A self-described “lover of all things Disney,” Mary Jo Collins takes a look at how the Karamell-Küche cast members make a little magic!
Move over Dole Whip and Carrot Cake Cookie, there is a new snack on the block and it has all the buzz of Foodies traveling to Walt Disney World! On September 30th, Epcot opened a new caramel shop in the Germany pavilion, called Karamell-Küche. It’s sponsored by Storck USA, who is the maker of Werther’s Original Caramels. What makes this ooey-gooey location so unique is that it’s the only free-standing, working Werther’s Caramel shop in the world.
Why Will We Find It In Germany?
All caramel items made in the shop contain only Werther’s Original Caramel. The handcrafted caramels date back to 1909 when Gustav Nebel, Storck employee, developed a recipe for a new treat based on a recipe of caramel and creme. They were promptly named Werther’s after the small village of Werther where the confectionery factory was located. The popular German candy is well known for its smooth, buttery taste. As far as the popcorn used in the caramel corn, it is popped daily right in the store. Specifically, mushroom popcorn is used because of its increased surface area, which allows for more caramel to adhere to the kernel.
How It’s Made
Unlike its tri-divided-tin cousin, this caramel corn resonates with freshness. The buttery snack is made fresh every day in front of guests while enticing them with its mellow, sweet smell.
Guests of the shop can watch the actual making of the caramel corn, and one such guest mesmerized by this process was Bernie Edwards of the Walt Disney World Moms Panel. He says that a large slab of Werther’s caramel (12x6x2″) is cut down into the size of marshmallows. Along with butter, the smaller cubes of caramel are melted down in a large pot — this takes around 15 minutes. The popcorn is added to the rich caramel goodness and is stirred carefully for about three minutes.
Bernie described the popcorn at this point as a “huge molten glob” and certainly not ready to eat.

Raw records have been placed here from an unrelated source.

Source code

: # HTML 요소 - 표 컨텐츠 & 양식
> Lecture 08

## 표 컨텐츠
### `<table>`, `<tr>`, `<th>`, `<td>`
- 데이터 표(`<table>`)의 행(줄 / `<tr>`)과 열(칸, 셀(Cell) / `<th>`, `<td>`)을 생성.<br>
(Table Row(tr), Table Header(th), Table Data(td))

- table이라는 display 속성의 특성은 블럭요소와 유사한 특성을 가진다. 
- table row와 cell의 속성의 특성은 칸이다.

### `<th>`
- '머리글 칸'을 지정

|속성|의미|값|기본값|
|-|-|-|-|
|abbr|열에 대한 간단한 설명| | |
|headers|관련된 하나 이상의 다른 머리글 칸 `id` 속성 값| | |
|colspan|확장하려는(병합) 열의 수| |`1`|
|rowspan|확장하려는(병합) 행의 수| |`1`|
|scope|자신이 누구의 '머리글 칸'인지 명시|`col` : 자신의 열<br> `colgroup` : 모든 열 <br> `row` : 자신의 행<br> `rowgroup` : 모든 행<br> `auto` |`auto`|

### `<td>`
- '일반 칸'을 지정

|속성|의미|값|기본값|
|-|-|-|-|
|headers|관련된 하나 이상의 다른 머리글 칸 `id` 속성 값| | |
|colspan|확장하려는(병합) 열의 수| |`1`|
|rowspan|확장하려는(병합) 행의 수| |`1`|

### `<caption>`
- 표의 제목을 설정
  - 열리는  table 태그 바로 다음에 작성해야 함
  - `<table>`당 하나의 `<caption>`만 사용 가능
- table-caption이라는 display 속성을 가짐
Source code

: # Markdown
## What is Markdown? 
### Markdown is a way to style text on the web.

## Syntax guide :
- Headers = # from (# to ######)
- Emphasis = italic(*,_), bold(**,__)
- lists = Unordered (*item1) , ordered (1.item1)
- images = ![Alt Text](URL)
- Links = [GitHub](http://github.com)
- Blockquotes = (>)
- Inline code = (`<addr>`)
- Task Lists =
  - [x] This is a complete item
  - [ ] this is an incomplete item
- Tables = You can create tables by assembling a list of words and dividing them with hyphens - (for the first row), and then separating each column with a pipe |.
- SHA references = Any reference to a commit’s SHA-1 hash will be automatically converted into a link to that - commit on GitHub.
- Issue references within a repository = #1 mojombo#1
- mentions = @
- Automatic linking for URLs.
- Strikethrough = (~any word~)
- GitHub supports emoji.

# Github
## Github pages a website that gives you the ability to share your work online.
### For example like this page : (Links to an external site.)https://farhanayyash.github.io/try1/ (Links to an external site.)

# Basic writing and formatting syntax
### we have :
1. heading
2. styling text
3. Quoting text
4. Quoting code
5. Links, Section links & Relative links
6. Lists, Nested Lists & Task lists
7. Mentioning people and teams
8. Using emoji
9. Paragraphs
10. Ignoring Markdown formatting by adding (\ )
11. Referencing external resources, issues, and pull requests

The cast member then takes two metal spatulas to start painstakingly separating the popcorn glob and ensuring the coating of all the pieces. The temperature, all the while, is going down. Lastly, the popcorn is further separated by hand after moving it to another tray by the cast member. On the day that Bernie visited the shop, there were two cast members working “full time” to make the treat.

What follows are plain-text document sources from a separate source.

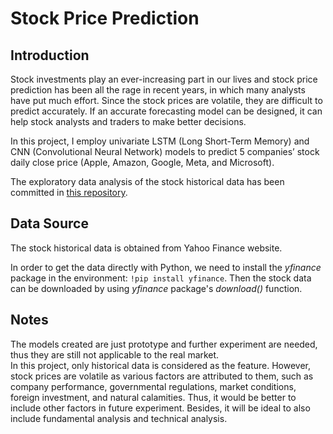 # Stock Price Prediction

## Introduction
Stock investments play an ever-increasing part in our lives and stock price prediction has been all the rage in recent years, 
in which many analysts have put much effort. Since the stock prices are volatile, they are difficult to predict accurately. 
If an accurate forecasting model can be designed, it can help stock analysts and traders to make better decisions. 

In this project, I employ univariate LSTM (Long Short-Term Memory) and CNN (Convolutional Neural Network) models to predict 
5 companies’ stock daily close price (Apple, Amazon, Google, Meta, and Microsoft). 

The exploratory data analysis of the stock historical data has been committed in [this repository](https://github.com/billycyc/stock-price-exploratory-data-analysis).

## Data Source
The stock historical data is obtained from Yahoo Finance website.   

In order to get the data directly with Python, we need to install the *yfinance* package in the environment: 
`!pip install yfinance`. Then the stock data can be downloaded by using *yfinance* package's *download()* function. 

## Notes
The models created are just prototype and further experiment are needed, thus they are still not applicable to the real market.   
In this project, only historical data is considered as the feature. However, stock prices are volatile as various factors are attributed to them, 
such as company performance, governmental regulations, market conditions, foreign investment, and natural calamities. 
Thus, it would be better to include other factors in future experiment. 
Besides, it will be ideal to also include fundamental analysis and technical analysis.  
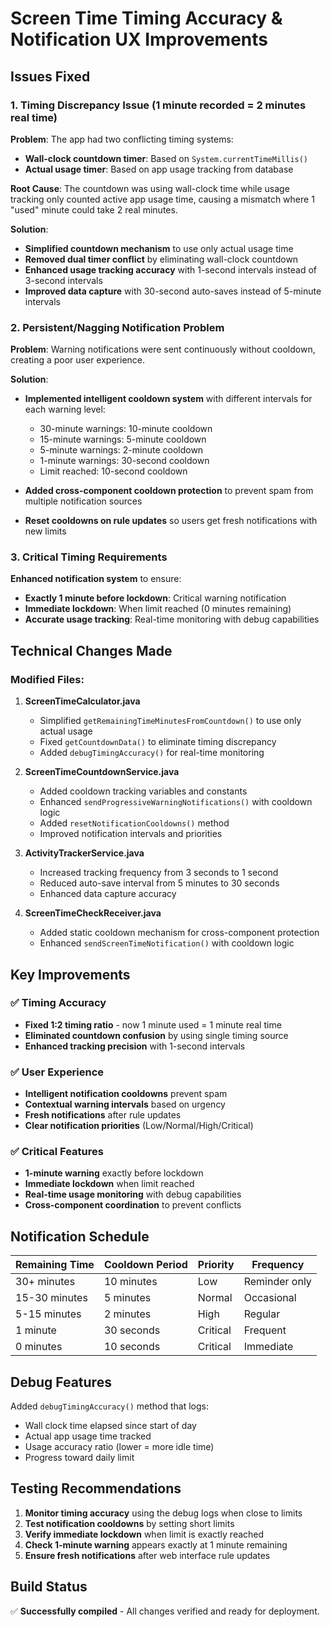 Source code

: # Screen Time Timing Accuracy & Notification UX Improvements

## Issues Fixed

### 1. **Timing Discrepancy Issue (1 minute recorded = 2 minutes real time)**

**Problem**: The app had two conflicting timing systems:
- **Wall-clock countdown timer**: Based on `System.currentTimeMillis()` 
- **Actual usage timer**: Based on app usage tracking from database

**Root Cause**: The countdown was using wall-clock time while usage tracking only counted active app usage time, causing a mismatch where 1 "used" minute could take 2 real minutes.

**Solution**: 
- **Simplified countdown mechanism** to use only actual usage time
- **Removed dual timer conflict** by eliminating wall-clock countdown
- **Enhanced usage tracking accuracy** with 1-second intervals instead of 3-second intervals
- **Improved data capture** with 30-second auto-saves instead of 5-minute intervals

### 2. **Persistent/Nagging Notification Problem**

**Problem**: Warning notifications were sent continuously without cooldown, creating a poor user experience.

**Solution**: 
- **Implemented intelligent cooldown system** with different intervals for each warning level:
  - 30-minute warnings: 10-minute cooldown
  - 15-minute warnings: 5-minute cooldown  
  - 5-minute warnings: 2-minute cooldown
  - 1-minute warnings: 30-second cooldown
  - Limit reached: 10-second cooldown

- **Added cross-component cooldown protection** to prevent spam from multiple notification sources
- **Reset cooldowns on rule updates** so users get fresh notifications with new limits

### 3. **Critical Timing Requirements**

**Enhanced notification system** to ensure:
- **Exactly 1 minute before lockdown**: Critical warning notification
- **Immediate lockdown**: When limit reached (0 minutes remaining)
- **Accurate usage tracking**: Real-time monitoring with debug capabilities

## Technical Changes Made

### Modified Files:

1. **ScreenTimeCalculator.java**
   - Simplified `getRemainingTimeMinutesFromCountdown()` to use only actual usage
   - Fixed `getCountdownData()` to eliminate timing discrepancy
   - Added `debugTimingAccuracy()` for real-time monitoring

2. **ScreenTimeCountdownService.java**
   - Added cooldown tracking variables and constants
   - Enhanced `sendProgressiveWarningNotifications()` with cooldown logic
   - Added `resetNotificationCooldowns()` method
   - Improved notification intervals and priorities

3. **ActivityTrackerService.java**
   - Increased tracking frequency from 3 seconds to 1 second
   - Reduced auto-save interval from 5 minutes to 30 seconds
   - Enhanced data capture accuracy

4. **ScreenTimeCheckReceiver.java**
   - Added static cooldown mechanism for cross-component protection
   - Enhanced `sendScreenTimeNotification()` with cooldown logic

## Key Improvements

### ✅ **Timing Accuracy**
- **Fixed 1:2 timing ratio** - now 1 minute used = 1 minute real time
- **Eliminated countdown confusion** by using single timing source
- **Enhanced tracking precision** with 1-second intervals

### ✅ **User Experience**
- **Intelligent notification cooldowns** prevent spam
- **Contextual warning intervals** based on urgency
- **Fresh notifications** after rule updates
- **Clear notification priorities** (Low/Normal/High/Critical)

### ✅ **Critical Features**
- **1-minute warning** exactly before lockdown
- **Immediate lockdown** when limit reached
- **Real-time usage monitoring** with debug capabilities
- **Cross-component coordination** to prevent conflicts

## Notification Schedule

| Remaining Time | Cooldown Period | Priority | Frequency |
|---------------|-----------------|----------|-----------|
| 30+ minutes   | 10 minutes      | Low      | Reminder only |
| 15-30 minutes | 5 minutes       | Normal   | Occasional |
| 5-15 minutes  | 2 minutes       | High     | Regular |
| 1 minute      | 30 seconds      | Critical | Frequent |
| 0 minutes     | 10 seconds      | Critical | Immediate |

## Debug Features

Added `debugTimingAccuracy()` method that logs:
- Wall clock time elapsed since start of day
- Actual app usage time tracked
- Usage accuracy ratio (lower = more idle time)
- Progress toward daily limit

## Testing Recommendations

1. **Monitor timing accuracy** using the debug logs when close to limits
2. **Test notification cooldowns** by setting short limits
3. **Verify immediate lockdown** when limit is exactly reached
4. **Check 1-minute warning** appears exactly at 1 minute remaining
5. **Ensure fresh notifications** after web interface rule updates

## Build Status
✅ **Successfully compiled** - All changes verified and ready for deployment.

What makes this little concoction even more special is that a small bag ($2.95) is a mere one snack credit on the Disney Dining Plan. And the beauty of this snack is that it can be shared. One bag can easily feed two people, if not more. And if you don’t finish the bag while touring World Showcase, the bag conveniently helps transport the remainder back to your resort. Surprisingly, a few bags that made it home with me this past trip were delicious even a week later, making it a good option for a little gift for someone back home. The larger bags are not included on the Disney Dining Plan, but are still reasonably priced at $5.95.
But Get This!
Here comes the ironic part about this trendy snack from the German pavilion: neither caramel, nor caramel corn was invented in Germany. According to food historians, the act of caramelization, the highest stage of heated sugar, was practiced in the 17th century in France. However, the confection that we know and love as caramel was first developed in the 1880s in North America. In addition, the first caramel corn was also more of an American invention. A German immigrant, Frederick William Rueckheim, and his brother Louis created a mixture of popcorn, molasses and peanuts and sold it at the first Chicago World’s Fair in 1893. It was later coined “Cracker Jack” by an enthusiastic sampler which meant it was of excellent quality.
Regardless of the origin of the chewy, buttery carmel corn, patrons of the Karamell-Küche are going to revel in this simple, yet delicious snack. With free samples given out daily and the display of its creation, Karamell-Küche’s caramel corn will make Germany a World Showcase destination.
Thanks again, Mary Jo! I’m pretty sure the caramel corn is going to taste even better knowing how much hard work (and butter!) goes into it! And thanks to Bernie Edwards from the Disney World Moms Panel for contributing to the piece. We hope you’ll see these two team up on more Disney Food Blog guest author posts soon!